Willpower Is All About The Timing

When we think about what it takes to succeed with a new diet or fitness program, one word comes to mind: willpower. But, is it as simple as having or not having enough willpower to get X,Y and Z done, or to resist common temptations, or avoid sabotaging yourself? The answer is NO. We tie our success to willpower without actually understanding what it means and how to use it effectively.


Willpower for weight loss

Today, I wanted to share a chapter from one of my favourite books ‘The One Thing’ by Gary Keels and Jay Papasan, which talks about the timing of willpower. When I was reading it, I had so many lightbulb moments going off in my head and I thought I had to share it with anyone doing a paleo reset or other similar diet programs.

I highly recommend reading the whole book as it’s full of valuable tips and insights on how to get extraordinary results in life, whether it be your career goals, health and fitness, or personal development. This post is a little long, as I didn’t want to paraphrase the author too much, although I have omitted a few paragraphs here and there to make it shorter. Long story short, this might give you a new perspective on what willpower actually means and how you can use it to reach your goals. Grab a cup of tea and enjoy. I’d love to know what you think, so come and share your thoughts on Facebook or in the comments below. And, get the book!
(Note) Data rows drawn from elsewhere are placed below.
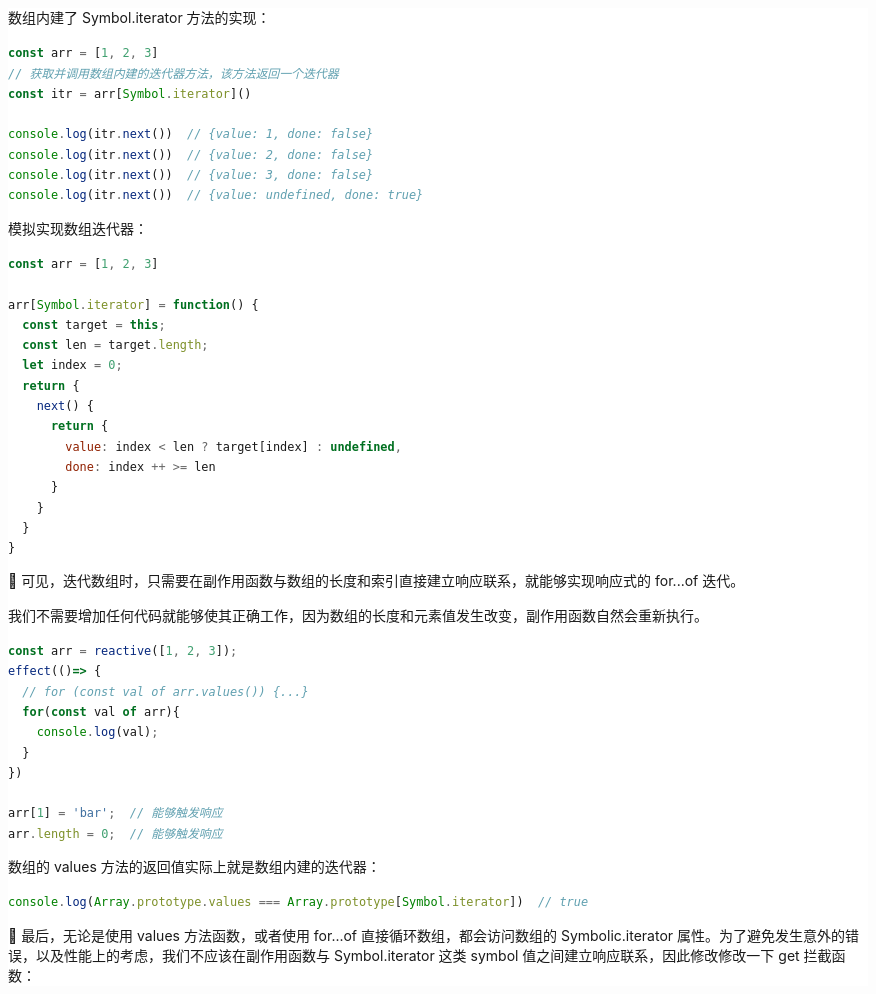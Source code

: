 数组内建了 Symbol.iterator 方法的实现：

```js
const arr = [1, 2, 3]
// 获取并调用数组内建的迭代器方法，该方法返回一个迭代器
const itr = arr[Symbol.iterator]()

console.log(itr.next())  // {value: 1, done: false}
console.log(itr.next())  // {value: 2, done: false}
console.log(itr.next())  // {value: 3, done: false}
console.log(itr.next())  // {value: undefined, done: true}
```

模拟实现数组迭代器：

```js
const arr = [1, 2, 3]

arr[Symbol.iterator] = function() {
  const target = this;
  const len = target.length;
  let index = 0;
  return {
    next() {
      return {
        value: index < len ? target[index] : undefined,
        done: index ++ >= len
      }
    }
  }
}
```

🚀 可见，迭代数组时，只需要在副作用函数与数组的长度和索引直接建立响应联系，就能够实现响应式的 for...of 迭代。

我们不需要增加任何代码就能够使其正确工作，因为数组的长度和元素值发生改变，副作用函数自然会重新执行。

```js
const arr = reactive([1, 2, 3]);
effect(()=> {
  // for (const val of arr.values()) {...}
  for(const val of arr){
    console.log(val);
  }
})

arr[1] = 'bar';  // 能够触发响应
arr.length = 0;  // 能够触发响应
```

数组的 values 方法的返回值实际上就是数组内建的迭代器：

```js
console.log(Array.prototype.values === Array.prototype[Symbol.iterator])  // true
```

🔐 最后，无论是使用 values 方法函数，或者使用 for...of 直接循环数组，都会访问数组的 Symbolic.iterator 属性。为了避免发生意外的错误，以及性能上的考虑，我们不应该在副作用函数与 Symbol.iterator 这类 symbol 值之间建立响应联系，因此修改修改一下 get 拦截函数：


  [Symbol.iterator]: iterationMethod,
From THE ONE THING, Chapter 7, Willpower Is Always On Will-Call:

Widely regarded as the singular source of personal strength, willpower gets misinterpreted as a one-dimensional prescription for success. But for the will to have its most powerful way, there’s more to it than that. Construe willpower as just a call for character and you miss its other equally essential element: timing. It’s a critical piece.

Willpower is always on will-call is a lie.

Most people assume willpower matters, but many might not fully appreciate how critical it is to our success. One highly unusual research project revealed just how important it really is.

 

Toddler Torture

In the late 60’s and early ’70s, researcher Walter Mischel began methodically tormenting four-year-olds at Stanford University’s Bin Nursery School. More than 500 children were volunteered for this program. The devilish experiment was called ‘The Marshmellow Test’. It was an interesting way to look at willpower.

Kids were offered one of three treats – a pretzel, a cookie, or the now-infamous marshmallow. The child was told that the researcher had to step away, and if he could wait 15 minutes until the researcher returned, he’d be awarded a second treat. One treat now or two later.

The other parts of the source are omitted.